As of early 2020, China owned almost US$1.1 trillion in U.S. debt, which makes the country the second-largest buyer of American debt. Even though Japan is the number one buyer, this hasn’t generated any worries since Japan is seen as a friendly nation. In contrast, the communist government of China owning so much U.S. debt has been a huge cause of concern, with some worrying that Beijing might use it as leverage against the United States. So will China ever call in its U.S. debt to hurt America?
Owning US debt
First, we need to understand what “U.S. debt” actually means. The U.S. federal government issues bonds and other debt instruments from time to time to fund expenses. Also known as Treasury securities, these can be bought and traded by organizations and other nations. Such securities are known as U.S. debt and refer to money that America has to pay. The buyers of such treasuries will be paid interest two times a year. Plus, the amount invested will be paid back in full when the bonds reach maturity.
Since the U.S. is the leading economic powerhouse in the world and many see the American economy as pretty stable and resilient, U.S. debt is the most in-demand government debt. As such, any sensible international investor would bet their money on U.S. debt to ensure stable returns as well as capital safety. When it comes to China, Beijing buys U.S. debt despite having an antagonistic attitude against America. It all basically boils down to the fact that such a move is beneficial to China.
“China wants its own currency, the yuan, pegged to the dollar. This has been common practice for many countries ever since the Bretton Woods Conference in 1944. A dollar-pegged yuan helps keep down the cost of Chinese exports, which the Chinese government believes makes it stronger in international markets. This also reduces the purchasing power of Chinese earners,” according to Investopedia.

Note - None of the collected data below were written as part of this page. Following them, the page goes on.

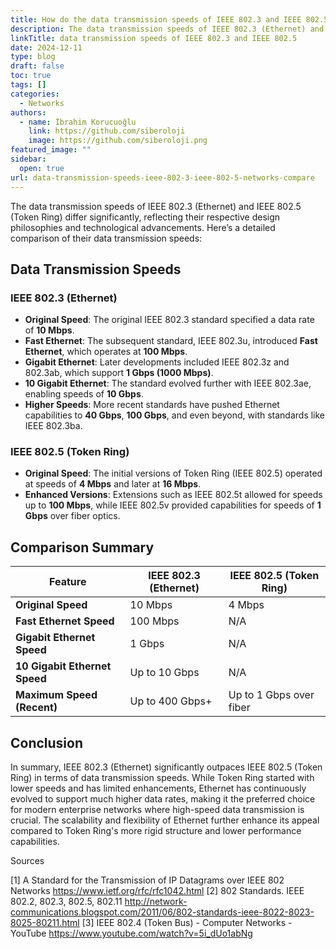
 ```yaml
---
title: How do the data transmission speeds of IEEE 802.3 and IEEE 802.5 networks compare
description: The data transmission speeds of IEEE 802.3 (Ethernet) and IEEE 802.5 (Token Ring) differ significantly, reflecting their respective design philosophies and technological advancements.
linkTitle: data transmission speeds of IEEE 802.3 and IEEE 802.5
date: 2024-12-11
type: blog
draft: false
toc: true
tags: []
categories:
  - Networks
authors:
  - name: İbrahim Korucuoğlu
    link: https://github.com/siberoloji
    image: https://github.com/siberoloji.png
featured_image: ""
sidebar:
  open: true
url: data-transmission-speeds-ieee-802-3-ieee-802-5-networks-compare
---
```

The data transmission speeds of IEEE 802.3 (Ethernet) and IEEE 802.5 (Token Ring) differ significantly, reflecting their respective design philosophies and technological advancements. Here’s a detailed comparison of their data transmission speeds:

## Data Transmission Speeds

### IEEE 802.3 (Ethernet)

- **Original Speed**: The original IEEE 802.3 standard specified a data rate of **10 Mbps**.
- **Fast Ethernet**: The subsequent standard, IEEE 802.3u, introduced **Fast Ethernet**, which operates at **100 Mbps**.
- **Gigabit Ethernet**: Later developments included IEEE 802.3z and 802.3ab, which support **1 Gbps (1000 Mbps)**.
- **10 Gigabit Ethernet**: The standard evolved further with IEEE 802.3ae, enabling speeds of **10 Gbps**.
- **Higher Speeds**: More recent standards have pushed Ethernet capabilities to **40 Gbps**, **100 Gbps**, and even beyond, with standards like IEEE 802.3ba.

### IEEE 802.5 (Token Ring)

- **Original Speed**: The initial versions of Token Ring (IEEE 802.5) operated at speeds of **4 Mbps** and later at **16 Mbps**.
- **Enhanced Versions**: Extensions such as IEEE 802.5t allowed for speeds up to **100 Mbps**, while IEEE 802.5v provided capabilities for speeds of **1 Gbps** over fiber optics.

## Comparison Summary

| Feature                       | IEEE 802.3 (Ethernet)               | IEEE 802.5 (Token Ring)              |
|-------------------------------|--------------------------------------|---------------------------------------|
| **Original Speed**            | 10 Mbps                             | 4 Mbps                               |
| **Fast Ethernet Speed**       | 100 Mbps                            | N/A                                   |
| **Gigabit Ethernet Speed**    | 1 Gbps                              | N/A                                   |
| **10 Gigabit Ethernet Speed** | Up to 10 Gbps                       | N/A                                   |
| **Maximum Speed (Recent)**    | Up to 400 Gbps+                     | Up to 1 Gbps over fiber              |

## Conclusion

In summary, IEEE 802.3 (Ethernet) significantly outpaces IEEE 802.5 (Token Ring) in terms of data transmission speeds. While Token Ring started with lower speeds and has limited enhancements, Ethernet has continuously evolved to support much higher data rates, making it the preferred choice for modern enterprise networks where high-speed data transmission is crucial. The scalability and flexibility of Ethernet further enhance its appeal compared to Token Ring's more rigid structure and lower performance capabilities.

Sources

[1] A Standard for the Transmission of IP Datagrams over IEEE 802 Networks <https://www.ietf.org/rfc/rfc1042.html>
[2] 802 Standards. IEEE 802.2, 802.3, 802.5, 802.11 <http://network-communications.blogspot.com/2011/06/802-standards-ieee-8022-8023-8025-80211.html>
[3] IEEE 802.4 (Token Bus) - Computer Networks - YouTube <https://www.youtube.com/watch?v=5i_dUo1abNg>
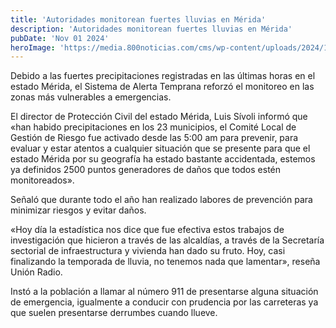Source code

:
 ```yaml
---
title: 'Autoridades monitorean fuertes lluvias en Mérida'
description: 'Autoridades monitorean fuertes lluvias en Mérida'
pubDate: 'Nov 01 2024'
heroImage: 'https://media.800noticias.com/cms/wp-content/uploads/2024/11/proteccion-civil-107698.jpg'
---
```


Debido a las fuertes precipitaciones registradas en las últimas horas en el estado Mérida, el Sistema de Alerta Temprana reforzó el monitoreo en las zonas más vulnerables a emergencias.

El director de Protección Civil del estado Mérida, Luis Sívoli informó que «han habido precipitaciones en los 23 municipios, el Comité Local de Gestión de Riesgo fue activado desde las 5:00 am para prevenir, para evaluar y estar atentos a cualquier situación que se presente para que el estado Mérida por su geografía ha estado bastante accidentada, estemos ya definidos 2500 puntos generadores de daños que todos estén monitoreados».

Señaló que durante todo el año han realizado labores de prevención para minimizar riesgos y evitar daños.

«Hoy día la estadística nos dice que fue efectiva estos trabajos de investigación que hicieron a través de las alcaldías, a través de la Secretaría sectorial de infraestructura y vivienda han dado su fruto. Hoy, casi finalizando la temporada de lluvia, no tenemos nada que lamentar», reseña Unión Radio.

Instó a la población a llamar al número 911 de presentarse alguna situación de emergencia, igualmente a conducir con prudencia por las carreteras ya que suelen presentarse derrumbes cuando llueve.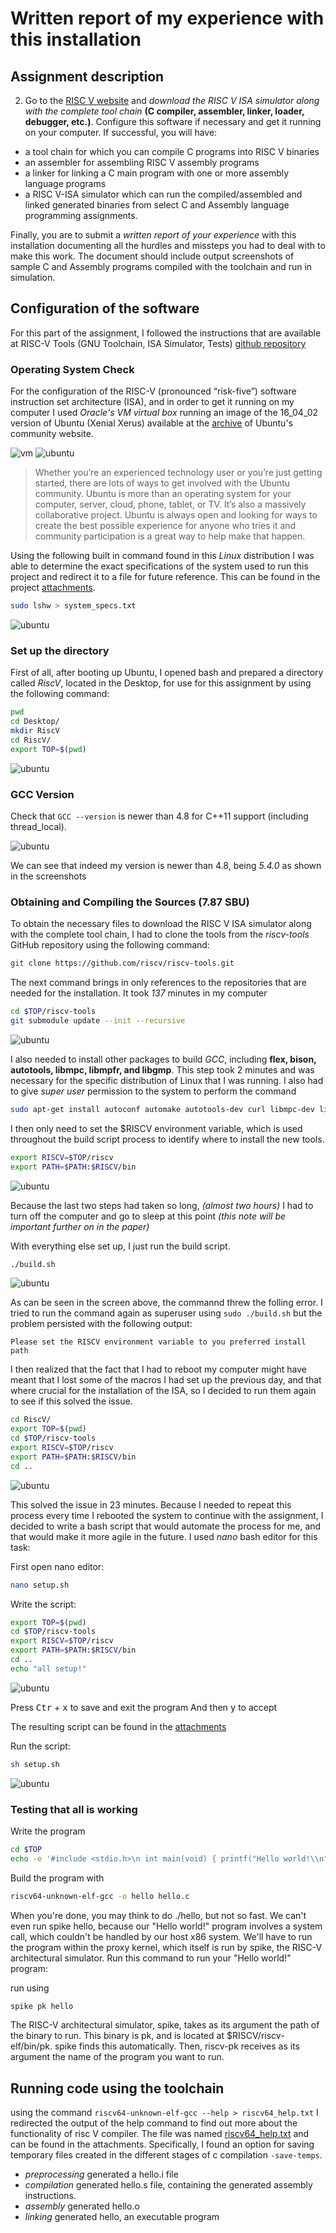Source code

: # Written report of my experience with this installation

## Assignment description

2. Go to the [RISC V website](https://riscv.org/risc-v-foundation/) and *download the RISC V ISA simulator along with the complete tool chain* **(C
compiler, assembler, linker, loader, debugger, etc.)**. Configure this software if necessary
and get it running on your computer. If successful, you will have:

- a tool chain for which you can compile C programs into RISC V binaries
- an assembler for assembling RISC V assembly programs
- a linker for linking a C main program with one or more assembly language programs
- a RISC V-ISA simulator which can run the compiled/assembled and linked generated binaries from select C and Assembly language programming assignments.

Finally, you are to submit a *written report of your experience* with this installation documenting all the hurdles and missteps you had to deal with to make this work.
The document should include output screenshots of sample C and Assembly programs compiled with the toolchain and run in simulation.

## Configuration of the software
For this part of the assignment, I followed the instructions that are available at RISC-V Tools (GNU Toolchain, ISA Simulator, Tests) [github repository](https://github.com/riscv/riscv-tools)

### Operating System Check
For the configuration of the RISC-V (pronounced “risk-five”) software instruction set architecture (ISA), and in order to get it running on my computer I used *Oracle's VM virtual box* running an image of the 16_04_02 version of Ubuntu (Xenial Xerus) available at the [archive](http://releases.ubuntu.com/16.04/) of Ubuntu's community website.

![vm](./Screens/vm.PNG)
![ubuntu](./Screens/ubuntu.PNG)

> Whether you’re an experienced technology user or you’re just getting started, there are lots of ways to get involved with the Ubuntu community. Ubuntu is more than an operating system for your computer, server, cloud, phone, tablet, or TV. It’s also a massively collaborative project. Ubuntu is always open and looking for ways to create the best possible experience for anyone who tries it and community participation is a great way to help make that happen.

Using the following built in command found in this *Linux* distribution I was able to determine the exact specifications of the system used to run this project and redirect it to a file for future reference. This can be found in the project [attachments](./system_specs.txt).
```bash
sudo lshw > system_specs.txt
```

![ubuntu](./Screens/specs.PNG)

### Set up the directory

First of all, after booting up Ubuntu, I opened bash and prepared a directory called *RiscV*, located in the Desktop, for use for this assignment by using the following command:

```bash
pwd
cd Desktop/
mkdir RiscV
cd RiscV/
export TOP=$(pwd)
```

![ubuntu](./Screens/mkdir.PNG)

### GCC Version

Check that `GCC --version` is newer than 4.8 for C++11 support (including thread_local).

![ubuntu](./Screens/gccversion.PNG)

We can see that indeed my version is newer than 4.8, being *5.4.0* as shown in the screenshots

### Obtaining and Compiling the Sources (7.87 SBU)

To obtain the necessary files to download the RISC V ISA simulator along with the complete tool chain, I had to clone the tools from the *riscv-tools* GitHub repository using the following command:

```bash
git clone https://github.com/riscv/riscv-tools.git
```

The next command brings in only references to the repositories that are needed for the installation. It took *137* minutes in my computer
```bash
cd $TOP/riscv-tools
git submodule update --init --recursive
```

![ubuntu](./Screens/long.PNG)

I also needed to install other packages to build *GCC*, including __flex, bison, autotools, libmpc, libmpfr, and libgmp__. This step took 2 minutes and was necessary for the specific distribution of Linux that I was running.
I also had to give *super user* permission to the system to perform the command

```bash
sudo apt-get install autoconf automake autotools-dev curl libmpc-dev libmpfr-dev libgmp-dev gawk build-essential bison flex texinfo gperf libtool patchutils bc
```

I then only need to set the $RISCV environment variable, which is used throughout the build script process to identify where to install the new tools.

```bash
export RISCV=$TOP/riscv
export PATH=$PATH:$RISCV/bin
```

![ubuntu](./Screens/variable.PNG)

Because the last two steps had taken so long, _(almost two hours)_ I had to turn off the computer and go to sleep at this point _(this note will be important further on in the paper)_

With everything else set up, I just run the build script.

```bash
./build.sh
```

![ubuntu](./Screens/4error.PNG)

As can be seen in the screen above, the commannd threw the folling error.
I tried to run the command again as superuser using `sudo ./build.sh` but the problem persisted with the following output:

```
Please set the RISCV environment variable to you preferred install path
```

I then realized that the fact that I had to reboot my computer might have meant that I lost some of the macros I had set up the previous day, and that where crucial for the installation of the ISA, so I decided to run them again to see if this solved the issue.

```bash
cd RiscV/
export TOP=$(pwd)
cd $TOP/riscv-tools
export RISCV=$TOP/riscv
export PATH=$PATH:$RISCV/bin
cd ..
```

![ubuntu](./Screens/4solved.PNG)

This solved the issue in 23 minutes.
Because I needed to repeat this process every time I rebooted the system to continue with the assignment, I decided to write a bash script that would automate the process for me, and that would make it more agile in the future. I used *nano* bash editor for this task:

First open nano editor:
```bash
nano setup.sh
```

Write the script:
```bash
export TOP=$(pwd)
cd $TOP/riscv-tools
export RISCV=$TOP/riscv
export PATH=$PATH:$RISCV/bin
cd ..
echo "all setup!"
```

![ubuntu](./Screens/scriptnano.PNG)

Press <kbd>Ctr</kbd> + <kbd>x</kbd> to save and exit the program
And then <kbd>y</kbd> to accept

The resulting script can be found in the [attachments](./setup.sh)

Run the script:
```bash
sh setup.sh
```

![ubuntu](./Screens/script.PNG)

### Testing that all is working
Write the program

```bash
cd $TOP
echo -e '#include <stdio.h>\n int main(void) { printf("Hello world!\\n"); return 0; }' > hello.c
```

Build the program with
```bash
riscv64-unknown-elf-gcc -o hello hello.c
```

When you're done, you may think to do ./hello, but not so fast. We can't even run spike hello, because our "Hello world!" program involves a system call, which couldn't be handled by our host x86 system. We'll have to run the program within the proxy kernel, which itself is run by spike, the RISC-V architectural simulator. Run this command to run your "Hello world!" program:

run using
```bash
spike pk hello
```

The RISC-V architectural simulator, spike, takes as its argument the path of the binary to run. This binary is pk, and is located at $RISCV/riscv-elf/bin/pk. spike finds this automatically. Then, riscv-pk receives as its argument the name of the program you want to run.

## Running code using the toolchain

using the command `riscv64-unknown-elf-gcc --help > riscv64_help.txt` I redirected the output of the help command to find out more about the functionality of risc V compiler. The file was named [riscv64_help.txt](./riscv64_help.txt) and can be found in the attachments. Specifically, I found an option for saving temporary files created in the different stages of c compilation `-save-temps`.

- *preprocessing* generated a hello.i file
- *compilation* generated hello.s file, containing the generated assembly instructions.
- *assembly* generated hello.o
- *linking* generated hello, an executable program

As such, the current arrangement is pretty good from the Chinese perspective. China buys American debt, inflating the value of the dollar. In return, it can sell America cheap goods. This has worked wonders for China in the past decades as it grew at an annual rate of around 10 until the 2008 Financial Crisis.
Even though the official figure puts Chinese ownership of U.S. debt at US$1.1 trillion, it doesn’t give the full picture since the data does not include investments from Hong Kong, which is the fifth-biggest U.S. debt owner at US$267 billion. Plus, China also buys American debt through custodial accounts in Belgium and other nations.
Calling in the debt
Now, as to the question of whether China will call in U.S. debt to get back at America, the chances are very slim since it would backfire and hurt the Asian nation. On one side, U.S. interest rates could rise and slow economic growth to some extent. However, China will also have to pay a big price. The value of the Chinese yuan relative to the dollar will rise, thereby making Chinese imports pricier in America. Consequently, China’s imports will decline.
Now, even if China is okay with this consequence and sells off U.S. debt, the negative effect on the American economy might not be as severe as expected. Back in 2015, China had sold US$180 billion of U.S. treasuries. However, this did not cause much of a stir in the financial markets since buyers bought all of them. So if China decides to dump off US$1.1 trillion in debt, the U.S. would only be marginally hit for a temporary period of time. This is why President Trump indicated that he is not worried about Beijing dumping U.S. debt.